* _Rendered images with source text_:
.....
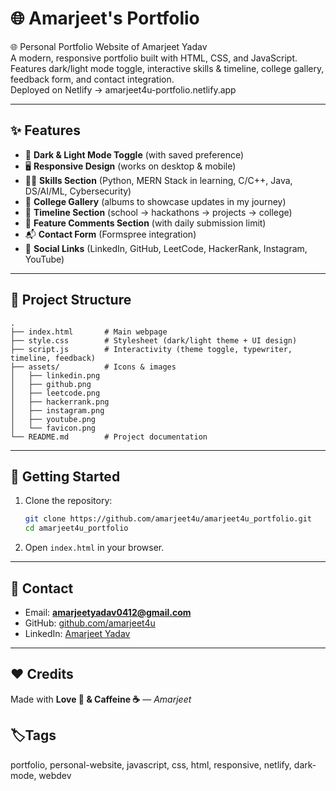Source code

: # 🌐 Amarjeet's Portfolio

🌐 Personal Portfolio Website of Amarjeet Yadav  
A modern, responsive portfolio built with HTML, CSS, and JavaScript.  
Features dark/light mode toggle, interactive skills & timeline, college gallery, feedback form, and contact integration.  
Deployed on Netlify → amarjeet4u-portfolio.netlify.app

---

## ✨ Features

- 🎨 **Dark & Light Mode Toggle** (with saved preference)  
- 🖥️ **Responsive Design** (works on desktop & mobile)  
- 🧑‍💻 **Skills Section** (Python, MERN Stack in learning, C/C++, Java, DS/AI/ML, Cybersecurity)  
- 📸 **College Gallery** (albums to showcase updates in my journey)  
- 📜 **Timeline Section** (school → hackathons → projects → college)  
- 💬 **Feature Comments Section** (with daily submission limit)  
- 📬 **Contact Form** (Formspree integration)  
- 🔗 **Social Links** (LinkedIn, GitHub, LeetCode, HackerRank, Instagram, YouTube)  

---

## 📂 Project Structure

```
.
├── index.html       # Main webpage
├── style.css        # Stylesheet (dark/light theme + UI design)
├── script.js        # Interactivity (theme toggle, typewriter, timeline, feedback)
├── assets/          # Icons & images
│   ├── linkedin.png
│   ├── github.png
│   ├── leetcode.png
│   ├── hackerrank.png
│   ├── instagram.png
│   ├── youtube.png
│   └── favicon.png
└── README.md        # Project documentation
```

---

## 🚀 Getting Started

1. Clone the repository:
   ```bash
   git clone https://github.com/amarjeet4u/amarjeet4u_portfolio.git
   cd amarjeet4u_portfolio
   ```

2. Open `index.html` in your browser.

---

## 📧 Contact

- Email: **amarjeetyadav0412@gmail.com**  
- GitHub: [github.com/amarjeet4u](https://github.com/amarjeet4u)  
- LinkedIn: [Amarjeet Yadav](https://www.linkedin.com/in/amarjeet-yadav-948494375/)  

---

## ❤️ Credits

Made with **Love 💖 & Caffeine ☕** — *Amarjeet*

## 🏷️Tags
portfolio, personal-website, javascript, css, html, responsive, netlify, dark-mode, webdev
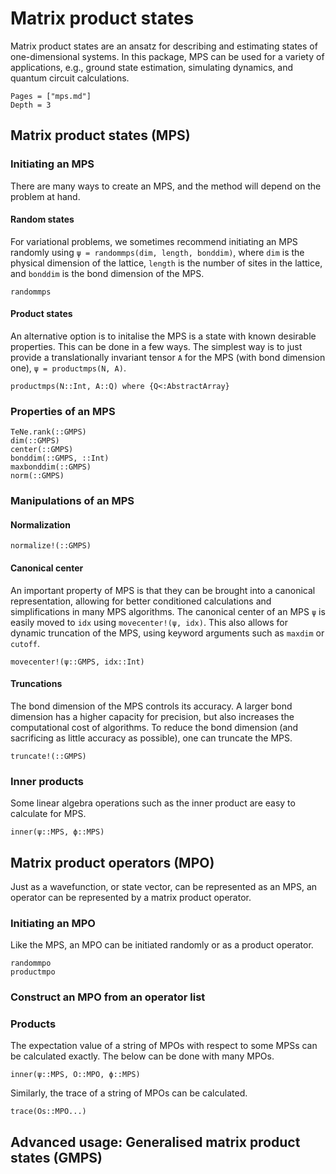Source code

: # Matrix product states

Matrix product states are an ansatz for describing and estimating states of one-dimensional systems.
In this package, MPS can be used for a variety of applications, e.g., ground state estimation, simulating dynamics, and quantum circuit calculations. 

```@contents
Pages = ["mps.md"]
Depth = 3
```

## Matrix product states (MPS)
### Initiating an MPS
There are many ways to create an MPS, and the method will depend on the problem at hand.

#### Random states
For variational problems, we sometimes recommend initiating an MPS randomly using `ψ = randommps(dim, length, bonddim)`, where `dim` is the physical dimension of the lattice, `length` is the number of sites in the lattice, and `bonddim` is the bond dimension of the MPS.

```@docs
randommps
```

#### Product states
An alternative option is to initalise the MPS is a state with known desirable properties. 
This can be done in a few ways.
The simplest way is to just provide a translationally invariant tensor `A` for the MPS (with bond dimension one), `ψ = productmps(N, A)`.

```@docs
productmps(N::Int, A::Q) where {Q<:AbstractArray}
```

### Properties of an MPS
```@docs
TeNe.rank(::GMPS)
dim(::GMPS)
center(::GMPS)
bonddim(::GMPS, ::Int)
maxbonddim(::GMPS)
norm(::GMPS)
```

### Manipulations of an MPS

#### Normalization
```@docs
normalize!(::GMPS)
```

#### Canonical center
An important property of MPS is that they can be brought into a canonical representation, allowing for better conditioned calculations and simplifications in many MPS algorithms.
The canonical center of an MPS `ψ` is easily moved to `idx` using `movecenter!(ψ, idx)`.
This also allows for dynamic truncation of the MPS, using keyword arguments such as `maxdim` or `cutoff`.
```@docs
movecenter!(ψ::GMPS, idx::Int)
```

#### Truncations
The bond dimension of the MPS controls its accuracy. A larger bond dimension has a higher capacity for precision, but also increases the computational cost of algorithms.
To reduce the bond dimension (and sacrificing as little accuracy as possible), one can truncate the MPS.

```@docs
truncate!(::GMPS)
```

### Inner products
Some linear algebra operations such as the inner product are easy to calculate for MPS.
```@docs
inner(ψ::MPS, ϕ::MPS)
```

## Matrix product operators (MPO)
Just as a wavefunction, or state vector, can be represented as an MPS, an operator can be represented by a matrix product operator.

### Initiating an MPO 
Like the MPS, an MPO can be initiated randomly or as a product operator.
```@docs
randommpo
productmpo
```

### Construct an MPO from an operator list

### Products
The expectation value of a string of MPOs with respect to some MPSs can be calculated exactly. The below can be done with many MPOs.
```@docs
inner(ψ::MPS, O::MPO, ϕ::MPS)
```

Similarly, the trace of a string of MPOs can be calculated.
```@docs
trace(Os::MPO...)
```
## Advanced usage: Generalised matrix product states (GMPS)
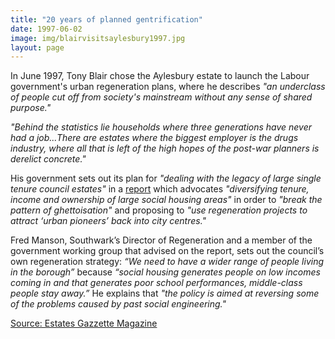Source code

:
 ```yaml
---
title: "20 years of planned gentrification"
date: 1997-06-02
image: img/blairvisitsaylesbury1997.jpg
layout: page
---
```


In June 1997, Tony Blair chose the Aylesbury estate to launch the Labour government's urban regeneration plans, where he describes _"an underclass of people cut off from society's mainstream without any sense of shared purpose."_

_"Behind the statistics lie households where three generations have never had a job...There are estates where the biggest employer is the drugs industry, where all that is left of the high hopes of the post-war planners is derelict concrete."_

His government sets out its plan for _"dealing with the legacy of large single tenure council estates"_ in a [report](http://35percent.org/img/urban-task-force-report.pdf) which advocates _"diversifying tenure, income and ownership of large social housing areas"_ in order to _"break the pattern of ghettoisation"_ and proposing to _"use regeneration projects to attract ‘urban pioneers’ back into city centres."_

Fred Manson, Southwark’s Director of Regeneration and a member of the government working group that advised on the report, sets out the council’s own regeneration strategy: _“We need to have a wider range of people living in the borough”_ because _“social housing generates people on low incomes coming in and that generates poor school performances, middle-class people stay away.”_  He explains that _"the policy is aimed at reversing some of the problems caused by past social engineering."_

[Source: Estates Gazzette Magazine](https://bit.ly/36OV20E)
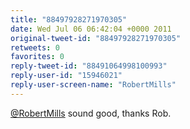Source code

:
 ```yaml
---
title: "88497928271970305"
date: Wed Jul 06 06:42:04 +0000 2011
original-tweet-id: "88497928271970305"
retweets: 0
favorites: 0
reply-tweet-id: "88491064998100993"
reply-user-id: "15946021"
reply-user-screen-name: "RobertMills"
---
```

<a href="https://twitter.com/RobertMills">@RobertMills</a> sound good, thanks Rob.
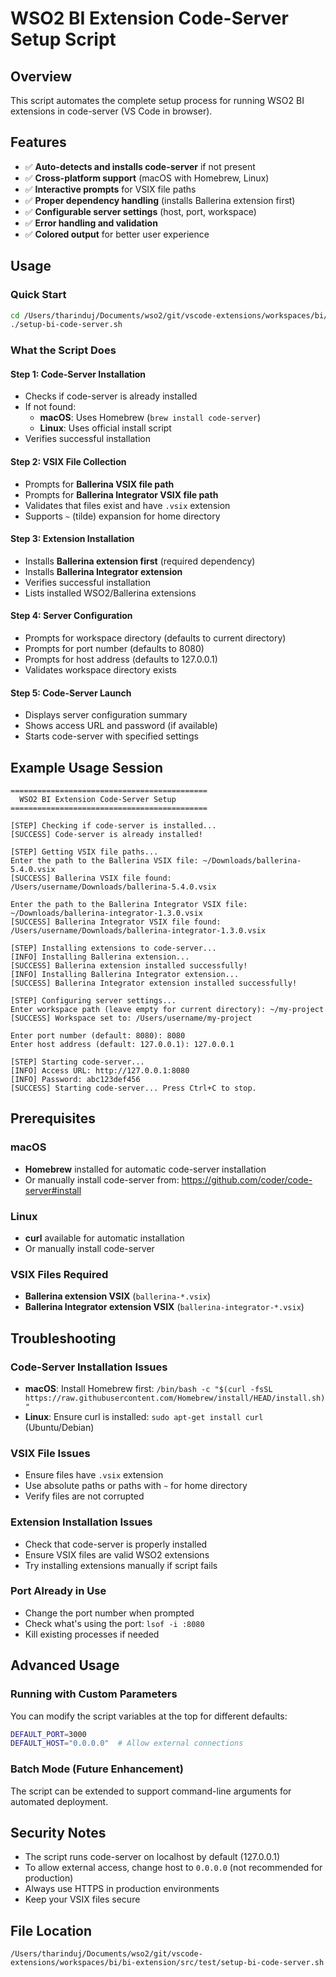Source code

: # WSO2 BI Extension Code-Server Setup Script

## Overview
This script automates the complete setup process for running WSO2 BI extensions in code-server (VS Code in browser).

## Features
- ✅ **Auto-detects and installs code-server** if not present
- ✅ **Cross-platform support** (macOS with Homebrew, Linux)
- ✅ **Interactive prompts** for VSIX file paths
- ✅ **Proper dependency handling** (installs Ballerina extension first)
- ✅ **Configurable server settings** (host, port, workspace)
- ✅ **Error handling and validation**
- ✅ **Colored output** for better user experience

## Usage

### Quick Start
```bash
cd /Users/tharinduj/Documents/wso2/git/vscode-extensions/workspaces/bi/bi-extension/src/test
./setup-bi-code-server.sh
```

### What the Script Does

#### Step 1: Code-Server Installation
- Checks if code-server is already installed
- If not found:
  - **macOS**: Uses Homebrew (`brew install code-server`)
  - **Linux**: Uses official install script
- Verifies successful installation

#### Step 2: VSIX File Collection
- Prompts for **Ballerina VSIX file path**
- Prompts for **Ballerina Integrator VSIX file path**
- Validates that files exist and have `.vsix` extension
- Supports `~` (tilde) expansion for home directory

#### Step 3: Extension Installation
- Installs **Ballerina extension first** (required dependency)
- Installs **Ballerina Integrator extension**
- Verifies successful installation
- Lists installed WSO2/Ballerina extensions

#### Step 4: Server Configuration
- Prompts for workspace directory (defaults to current directory)
- Prompts for port number (defaults to 8080)
- Prompts for host address (defaults to 127.0.0.1)
- Validates workspace directory exists

#### Step 5: Code-Server Launch
- Displays server configuration summary
- Shows access URL and password (if available)
- Starts code-server with specified settings

## Example Usage Session

```
============================================
  WSO2 BI Extension Code-Server Setup
============================================

[STEP] Checking if code-server is installed...
[SUCCESS] Code-server is already installed!

[STEP] Getting VSIX file paths...
Enter the path to the Ballerina VSIX file: ~/Downloads/ballerina-5.4.0.vsix
[SUCCESS] Ballerina VSIX file found: /Users/username/Downloads/ballerina-5.4.0.vsix

Enter the path to the Ballerina Integrator VSIX file: ~/Downloads/ballerina-integrator-1.3.0.vsix
[SUCCESS] Ballerina Integrator VSIX file found: /Users/username/Downloads/ballerina-integrator-1.3.0.vsix

[STEP] Installing extensions to code-server...
[INFO] Installing Ballerina extension...
[SUCCESS] Ballerina extension installed successfully!
[INFO] Installing Ballerina Integrator extension...
[SUCCESS] Ballerina Integrator extension installed successfully!

[STEP] Configuring server settings...
Enter workspace path (leave empty for current directory): ~/my-project
[SUCCESS] Workspace set to: /Users/username/my-project

Enter port number (default: 8080): 8080
Enter host address (default: 127.0.0.1): 127.0.0.1

[STEP] Starting code-server...
[INFO] Access URL: http://127.0.0.1:8080
[INFO] Password: abc123def456
[SUCCESS] Starting code-server... Press Ctrl+C to stop.
```

## Prerequisites

### macOS
- **Homebrew** installed for automatic code-server installation
- Or manually install code-server from: https://github.com/coder/code-server#install

### Linux
- **curl** available for automatic installation
- Or manually install code-server

### VSIX Files Required
- **Ballerina extension VSIX** (`ballerina-*.vsix`)
- **Ballerina Integrator extension VSIX** (`ballerina-integrator-*.vsix`)

## Troubleshooting

### Code-Server Installation Issues
- **macOS**: Install Homebrew first: `/bin/bash -c "$(curl -fsSL https://raw.githubusercontent.com/Homebrew/install/HEAD/install.sh)"`
- **Linux**: Ensure curl is installed: `sudo apt-get install curl` (Ubuntu/Debian)

### VSIX File Issues
- Ensure files have `.vsix` extension
- Use absolute paths or paths with `~` for home directory
- Verify files are not corrupted

### Extension Installation Issues
- Check that code-server is properly installed
- Ensure VSIX files are valid WSO2 extensions
- Try installing extensions manually if script fails

### Port Already in Use
- Change the port number when prompted
- Check what's using the port: `lsof -i :8080`
- Kill existing processes if needed

## Advanced Usage

### Running with Custom Parameters
You can modify the script variables at the top for different defaults:
```bash
DEFAULT_PORT=3000
DEFAULT_HOST="0.0.0.0"  # Allow external connections
```

### Batch Mode (Future Enhancement)
The script can be extended to support command-line arguments for automated deployment.

## Security Notes
- The script runs code-server on localhost by default (127.0.0.1)
- To allow external access, change host to `0.0.0.0` (not recommended for production)
- Always use HTTPS in production environments
- Keep your VSIX files secure

## File Location
```
/Users/tharinduj/Documents/wso2/git/vscode-extensions/workspaces/bi/bi-extension/src/test/setup-bi-code-server.sh
```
.....
* _About this exercise_:
The word "council" may appear on some lines of these records; state how many such lines there are, and nothing else.

* _Output of the exercise_:
2